» YOUR GOAL: Set down every entry exactly as it was written.

Start of INPUT RECORDS

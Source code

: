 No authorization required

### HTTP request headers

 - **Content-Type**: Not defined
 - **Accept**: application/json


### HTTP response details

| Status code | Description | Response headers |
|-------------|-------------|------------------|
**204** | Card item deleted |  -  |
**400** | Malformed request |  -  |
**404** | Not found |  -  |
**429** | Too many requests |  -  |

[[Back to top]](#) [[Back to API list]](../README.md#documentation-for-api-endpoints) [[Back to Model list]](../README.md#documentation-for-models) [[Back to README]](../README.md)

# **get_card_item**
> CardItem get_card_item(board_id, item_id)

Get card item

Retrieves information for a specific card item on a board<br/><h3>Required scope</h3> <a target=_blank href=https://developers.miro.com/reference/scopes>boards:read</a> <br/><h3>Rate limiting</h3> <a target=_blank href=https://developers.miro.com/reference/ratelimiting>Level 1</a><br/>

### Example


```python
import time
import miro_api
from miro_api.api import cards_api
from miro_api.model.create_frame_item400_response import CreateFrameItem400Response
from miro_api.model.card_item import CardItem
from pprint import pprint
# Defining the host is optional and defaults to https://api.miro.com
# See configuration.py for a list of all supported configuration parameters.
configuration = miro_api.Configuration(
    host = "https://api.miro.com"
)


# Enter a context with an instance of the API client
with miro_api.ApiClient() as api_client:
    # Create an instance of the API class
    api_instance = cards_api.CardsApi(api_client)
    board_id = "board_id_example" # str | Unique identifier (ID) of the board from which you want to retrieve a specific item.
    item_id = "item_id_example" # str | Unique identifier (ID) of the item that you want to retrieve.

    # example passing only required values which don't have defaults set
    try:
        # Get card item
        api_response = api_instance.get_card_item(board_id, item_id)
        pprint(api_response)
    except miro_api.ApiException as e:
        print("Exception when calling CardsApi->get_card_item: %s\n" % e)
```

End of INPUT RECORDS

» EXERCISE SOLUTION:
Source code

: No authorization required

### HTTP request headers

 - **Content-Type**: Not defined
 - **Accept**: application/json


### HTTP response details

| Status code | Description | Response headers |
|-------------|-------------|------------------|
**204** | Card item deleted |  -  |
**400** | Malformed request |  -  |
**404** | Not found |  -  |
**429** | Too many requests |  -  |

[[Back to top]](#) [[Back to API list]](../README.md#documentation-for-api-endpoints) [[Back to Model list]](../README.md#documentation-for-models) [[Back to README]](../README.md)

# **get_card_item**
> CardItem get_card_item(board_id, item_id)

Get card item

Retrieves information for a specific card item on a board<br/><h3>Required scope</h3> <a target=_blank href=https://developers.miro.com/reference/scopes>boards:read</a> <br/><h3>Rate limiting</h3> <a target=_blank href=https://developers.miro.com/reference/ratelimiting>Level 1</a><br/>

### Example


```python
import time
import miro_api
from miro_api.api import cards_api
from miro_api.model.create_frame_item400_response import CreateFrameItem400Response
from miro_api.model.card_item import CardItem
from pprint import pprint
# Defining the host is optional and defaults to https://api.miro.com
# See configuration.py for a list of all supported configuration parameters.
configuration = miro_api.Configuration(
    host = "https://api.miro.com"
)


# Enter a context with an instance of the API client
with miro_api.ApiClient() as api_client:
    # Create an instance of the API class
    api_instance = cards_api.CardsApi(api_client)
    board_id = "board_id_example" # str | Unique identifier (ID) of the board from which you want to retrieve a specific item.
    item_id = "item_id_example" # str | Unique identifier (ID) of the item that you want to retrieve.

    # example passing only required values which don't have defaults set
    try:
        # Get card item
        api_response = api_instance.get_card_item(board_id, item_id)
        pprint(api_response)
    except miro_api.ApiException as e:
        print("Exception when calling CardsApi->get_card_item: %s\n" % e)
```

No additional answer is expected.